KADL
- Imperial, Nebraska; United States;
- Frequency: 102.9 MHz
- Branding: Kool 102.9

Programming
- Format: Classic hits
- Affiliations: ABC Radio

Ownership
- Owner: Armada Media - McCook, Inc.
- Sister stations: KHAQ, KXNP, KODY, KMTY, KUVR, KICX-FM, KQHK, KBRL, KFNF, KSTH, KJBL

History
- Former call signs: KURK (2001–2003) KJBL (2003–2003) KLHK (2003–2003)

Technical information
- Licensing authority: FCC
- Facility ID: 88537
- Class: A
- ERP: 300 watts
- HAAT: 68 meters (223 ft)
- Transmitter coordinates: 40°30′45″N 101°38′39″W﻿ / ﻿40.51250°N 101.64417°W

Links
- Public license information: Public file; LMS;
- Webcast: Listen Live
- Website: KADL Online

= KADL =

Radio station in Imperial, Nebraska, United States

KADL (102.9 FM) is a radio station broadcasting a classic hits format that is licensed to Imperial, Nebraska, United States.
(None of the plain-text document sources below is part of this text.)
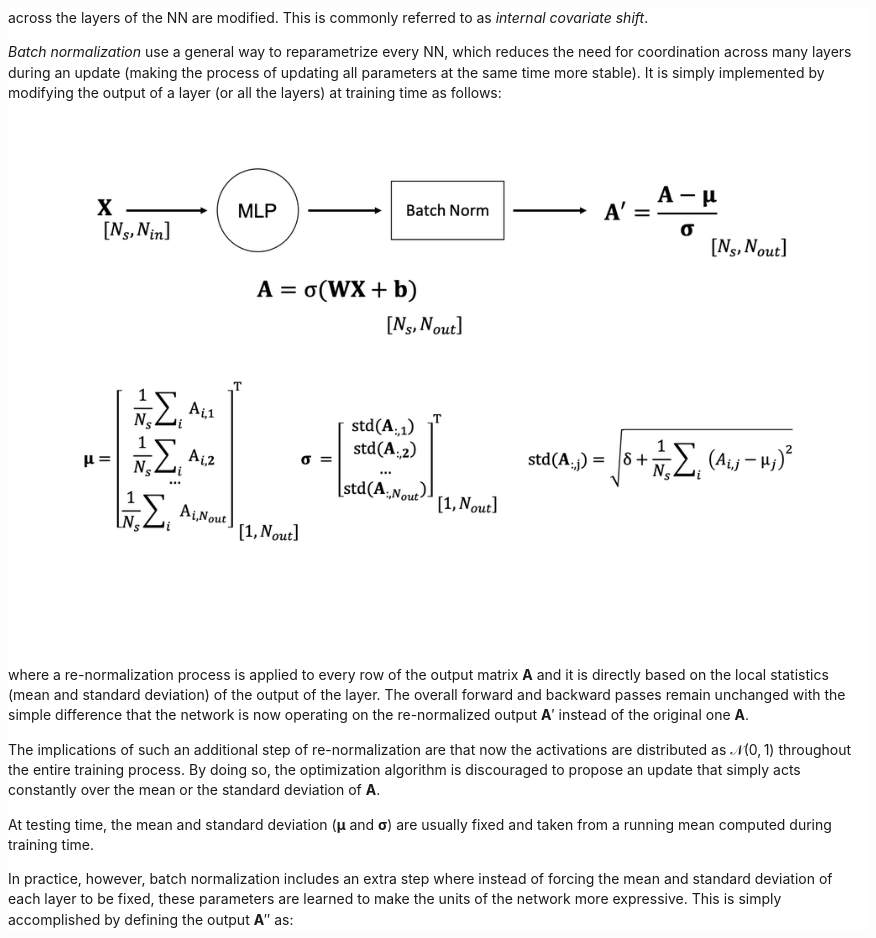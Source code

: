 across the layers of the NN are modified. This is commonly referred to as *internal covariate shift*.

*Batch normalization* use a general way to reparametrize every NN, which reduces the need for coordination across many 
layers during an update (making the process of updating all parameters at the same time more stable). It is simply
implemented by modifying the output of a layer (or all the layers) at training time as follows:

![BATCHNORM](figs/batchnorm.png)

where a re-normalization process is applied to every row of the output matrix $\mathbf{A}$ and it is directly based on the local statistics (mean and standard deviation) of the output of the layer. The overall forward and backward passes remain unchanged with the simple difference that the network is now operating on the re-normalized output $\mathbf{A}'$ instead of the original one $\mathbf{A}$.

The implications of such an additional step of re-normalization are that now the activations are distributed as $\mathcal{N}(0, 1)$ throughout the entire training process. By doing so, the optimization algorithm is discouraged to propose an update that simply acts constantly over the mean or the standard deviation of $\mathbf{A}$.

At testing time, the mean and standard deviation ($\boldsymbol \mu$ and $\boldsymbol \sigma$) are usually fixed and taken from a
running mean computed during training time.

In practice, however, batch normalization includes an extra step where instead of forcing the mean and standard deviation
of each layer to be fixed, these parameters are learned to make the units of the network more expressive. This is simply
accomplished by defining the output $\mathbf{A}''$ as:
The station is owned by Armada Media - McCook, Inc. and features programming from ABC Radio.

==History==
The station was assigned the call letters KURK on July 2, 2001. On April 14, 2003, the station changed its call sign to KJBL, on May 7, 2003 to KLHK, and on June 30, 2003 to KADL.

Former logo

==Construction permit==

On May 27, 2010 KADL was granted a U.S. Federal Communications Commission construction permit to increase ERP to 100,000 watts. The permit will expire on May 27, 2013.